[Stored items]
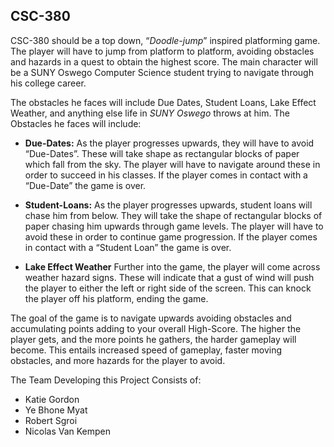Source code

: ## CSC-380

CSC-380 should be a top down, “_Doodle-jump_” inspired 
platforming game. The player will have to jump from platform to platform, avoiding obstacles 
and hazards in a quest to obtain the highest score. The main character will be a 
SUNY Oswego Computer Science student trying to navigate through his college career. 

The obstacles he faces will include Due Dates, Student Loans, Lake Effect Weather, 
and anything else life in _SUNY Oswego_ throws at him. The Obstacles he faces will include:

 - **Due-Dates:** As the player progresses upwards, they will have to avoid “Due-Dates”. 
    These will take shape as rectangular blocks of paper which fall from the sky. 
    The player will have to navigate around these in order to succeed in his classes. 
    If the player comes in contact with a “Due-Date” the game is over.

 - **Student-Loans:** As the player progresses upwards, student loans will chase him 
    from below. They will take the shape of rectangular blocks of paper chasing him 
    upwards through game levels. The player will have to avoid these in order to 
    continue game progression. If the player comes in contact with a “Student Loan” 
    the game is over. 
    
 - **Lake Effect Weather** Further into the game, the player will come across weather 
    hazard signs. These will indicate that a gust of wind will push the player to either 
    the left or right side of the screen. This can knock the player off his platform, 
    ending the game. 
    
 The goal of the game is to navigate upwards avoiding obstacles and accumulating points 
 adding to your overall High-Score. The higher the player gets, and the more points he gathers, 
 the harder gameplay will become. This entails increased speed of gameplay, faster moving obstacles,
  and more hazards for the player to avoid. 
  
  The Team Developing this Project Consists of:
  - Katie Gordon
  - Ye Bhone Myat
  - Robert Sgroi
  - Nicolas Van Kempen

> [PROBLEM REQUIREMENTS]: Your answer must be an exact copy of the records above, with every picture left out.

> [SOLUTION FOR THIS TASK]:
Source code

: ## CSC-380

CSC-380 should be a top down, “_Doodle-jump_” inspired 
platforming game. The player will have to jump from platform to platform, avoiding obstacles 
and hazards in a quest to obtain the highest score. The main character will be a 
SUNY Oswego Computer Science student trying to navigate through his college career. 

The obstacles he faces will include Due Dates, Student Loans, Lake Effect Weather, 
and anything else life in _SUNY Oswego_ throws at him. The Obstacles he faces will include:

 - **Due-Dates:** As the player progresses upwards, they will have to avoid “Due-Dates”. 
    These will take shape as rectangular blocks of paper which fall from the sky. 
    The player will have to navigate around these in order to succeed in his classes. 
    If the player comes in contact with a “Due-Date” the game is over.

 - **Student-Loans:** As the player progresses upwards, student loans will chase him 
    from below. They will take the shape of rectangular blocks of paper chasing him 
    upwards through game levels. The player will have to avoid these in order to 
    continue game progression. If the player comes in contact with a “Student Loan” 
    the game is over. 
    
 - **Lake Effect Weather** Further into the game, the player will come across weather 
    hazard signs. These will indicate that a gust of wind will push the player to either 
    the left or right side of the screen. This can knock the player off his platform, 
    ending the game. 
    
 The goal of the game is to navigate upwards avoiding obstacles and accumulating points 
 adding to your overall High-Score. The higher the player gets, and the more points he gathers, 
 the harder gameplay will become. This entails increased speed of gameplay, faster moving obstacles,
  and more hazards for the player to avoid. 
  
  The Team Developing this Project Consists of:
  - Katie Gordon
  - Ye Bhone Myat
  - Robert Sgroi
  - Nicolas Van Kempen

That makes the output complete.